Reputation: 122052
I am trying to figure out how to create a racket macro that will simply convert to a string all contents except for s-expressions which it will leave alone.
I got as far as figuring out how to stringify everything
#+begin_src racket
(define-syntax (stringify-all stx)
(syntax-case stx ()
[(_ args ...)
#'(begin
(~s 'args)
...)]))
(stringify-all one 2 (add1 2))
#+end_src
#+RESULTS:
: "one"
: "2"
: "(add1 2)"
But have no clue how to test whether something is an s-expression or not.
How do I do that?
Upvotes: 1
Views: 117
Reputation: 6502
"s-expression" is syntax list/pair, so you can pattern match for ()
and (a . b)
, like this:
#lang racket
(require (for-syntax (only-in racket/format ~s)))

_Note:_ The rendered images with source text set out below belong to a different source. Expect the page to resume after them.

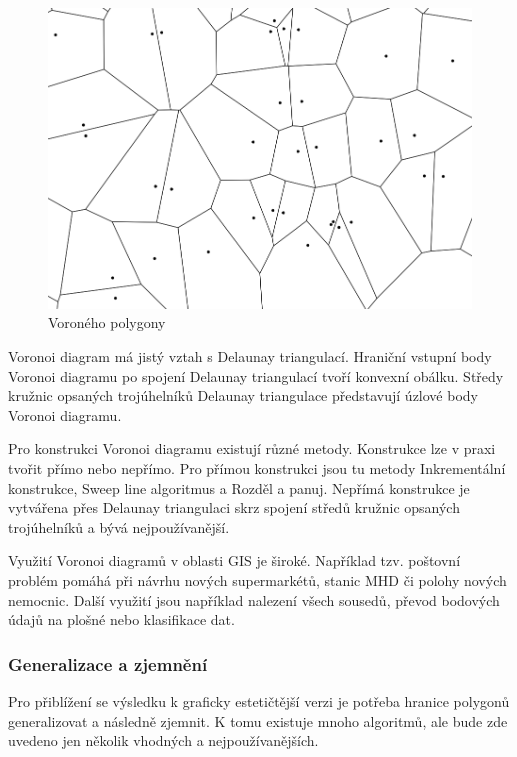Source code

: \begin{figure}[H] \centering
    \includegraphics[width=400pt]{./pictures/voronoi.png}
    \caption[Voroného polygony]{Voroného polygony}
	\label{fig:voronoi}              
\end{figure}   

Voronoi diagram má jistý vztah s Delaunay triangulací. Hraniční vstupní body
Voronoi diagramu po spojení Delaunay triangulací tvoří konvexní obálku.
Středy kružnic opsaných trojúhelníků Delaunay triangulace představují úzlové body
Voronoi diagramu.

Pro konstrukci Voronoi diagramu existují různé metody. Konstrukce lze v praxi tvořit přímo nebo nepřímo.
Pro přímou konstrukci jsou tu metody Inkrementální konstrukce, Sweep line algoritmus a
Rozděl a panuj. Nepřímá konstrukce je vytvářena přes Delaunay triangulaci skrz spojení středů
kružnic opsaných trojúhelníků a bývá nejpoužívanější. 

Využití Voronoi diagramů v oblasti GIS je široké. Například tzv. poštovní problém
pomáhá při návrhu nových supermarkétů, stanic MHD či polohy nových nemocnic.
Další využití jsou například nalezení všech sousedů, převod bodových údajů na plošné
nebo klasifikace dat. \cite{bayer-voronoi}

\subsubsection{Generalizace a zjemnění}

Pro přiblížení se výsledku k graficky estetičtější verzi je potřeba hranice polygonů
generalizovat a následně zjemnit. K tomu existuje mnoho algoritmů, ale bude zde uvedeno
jen několik vhodných a nejpoužívanějších.

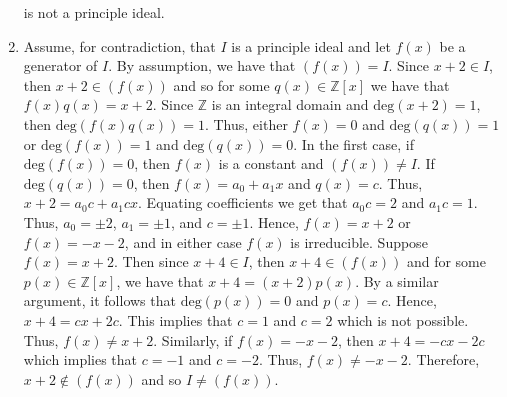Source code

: \documentclass[12pt]{article}
\makeatletter
\theoremstyle{definition}
\theoremstyle{remark}
\renewenvironment{proof}[1][\proofname]{\par
  \pushQED{\qed}%
  \normalfont \topsep6\p@\@plus6\p@\relax
  \list{}{\leftmargin=0mm
          \rightmargin=4mm
          \settowidth{\itemindent}{\itshape#1}%
          \labelwidth=\itemindent
          \parsep=0pt \listparindent=\parindent 
  }
  \item[\hskip\labelsep
        \itshape
    #1\@addpunct{.}]\ignorespaces
}{%
  \popQED\endlist\@endpefalse
}
\let\oldproofname=\proofname
\renewcommand{\proofname}{\bf{\textit{\oldproofname}}}
\makeatother
\begin{document}
\begin{enumerate}[leftmargin=*]
        is not a principle ideal.
            \begin{proof}
                Assume, for contradiction, that $I$ is a principle ideal and let $f(x)$ be a generator of $I$. By assumption, we have that $(f(x))=I$. Since $x+2\in I$, then $x+2\in(f(x))$ and so for some $q(x)\in\mathbb{Z}[x]$ we have that $f(x)q(x)=x+2$. Since $\mathbb{Z}$ is an integral domain and $\text{deg}(x+2)=1$, then $\text{deg}(f(x)q(x))=1$. Thus, either $f(x)=0$ and $\text{deg}(q(x))=1$ or $\text{deg}(f(x))=1$ and $\text{deg}(q(x))=0$. In the first case, if $\text{deg}(f(x))=0$, then $f(x)$ is a constant and $(f(x))\neq I$. If $\text{deg}(q(x))=0$, then $f(x)=a_0+a_1x$ and $q(x)=c$. Thus, $x+2=a_0c+a_1cx$. Equating coefficients we get that $a_0c=2$ and $a_1c=1$. Thus, $a_0=\pm 2$, $a_1=\pm 1$, and $c=\pm 1$. Hence, $f(x)=x+2$ or $f(x)=-x-2$, and in either case $f(x)$ is irreducible. Suppose $f(x)=x+2$. Then since $x+4\in I$, then $x+4\in(f(x))$ and for some $p(x)\in\mathbb{Z}[x]$, we have that $x+4=(x+2)p(x)$. By a similar argument, it follows that $\text{deg}(p(x))=0$ and $p(x)=c$. Hence, $x+4=cx+2c$. This implies that $c=1$ and $c=2$ which is not possible. Thus, $f(x)\neq x+2$. Similarly, if $f(x)=-x-2$, then $x+4=-cx-2c$ which implies that $c=-1$ and $c=-2$. Thus, $f(x)\neq -x-2$. Therefore, $x+2\notin (f(x))$ and so $I\neq(f(x))$.
            \end{proof}
            

\end{enumerate}
\end{document}
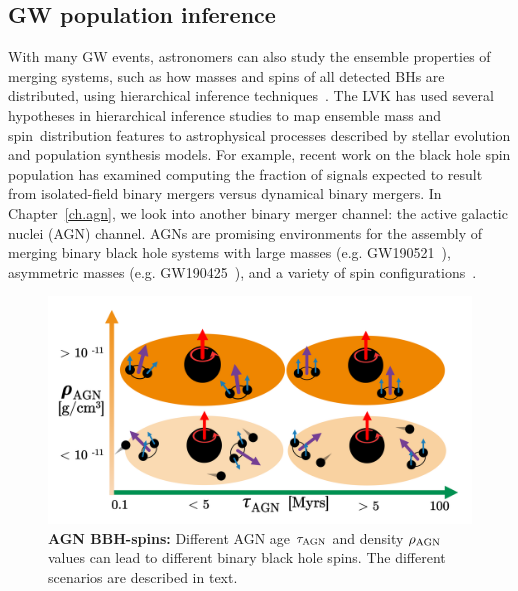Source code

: \subsection{GW population inference}

With many GW events, astronomers can also study the ensemble properties of merging systems, such as how masses and spins of all detected BHs are distributed, using hierarchical inference techniques~\cite{gwtc12population, gwtc3population}.
The LVK has used several hypotheses in hierarchical inference studies to map ensemble mass and spin distribution features to astrophysical processes  described by stellar evolution and population synthesis models.
For example, recent work on the black hole spin population has examined computing the fraction of signals expected to result from isolated-field binary mergers versus dynamical binary mergers.
In Chapter~\ref{ch.agn}, we look into another binary merger channel: the active galactic nuclei (AGN) channel.
AGNs are promising environments for the assembly of merging binary black hole systems with large masses (e.g. GW190521~\cite{mckernan2020black}), asymmetric masses (e.g. GW190425~\cite{mckernan2022ligo}), and a variety of spin configurations~\cite{tagawa2020spin, Ford:2021:arXiv, mckernan2020monte}. 

\begin{figure}
\begin{center}
  \centerline{\includegraphics[width=1.\linewidth]{src/figures/agn_spins.png}}
  \caption{\textbf{AGN BBH-spins:} Different AGN age $\tau_{\rm AGN}$ and density $\rho_{\rm AGN}$ values can lead to different binary black hole spins. The different scenarios are described in text.}
  \label{fig:agn_spins}
\end{center}
\end{figure}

(define-for-syntax (compute stx)
(syntax-case stx ()
[() #'null]
[(a . b) #`(cons #,(compute #'a) #,(compute #'b))]
[_ (~s (syntax-e stx))]))
(define-syntax (stringify-all stx)
(syntax-case stx ()
[(_ args ...)
#`(begin #,@(map compute (syntax->list #'(args ...))))]))
(stringify-all one 2 (add1 2))
;; "one"
;; "2"
;; '("add1" "2")
Upvotes: 4
Reputation: 235994
If we use the usual definition of the atom?
procedure as reference:
(defne (atom? exp)
(and (not (null? exp))
(not (pair? exp))))
Then we could define an s-expression predicate as:
(define (s-exp? exp)
(or (null? exp)
(pair? exp)))
And of course, you'd need to apply this recursively to each of the elements of an s-expression.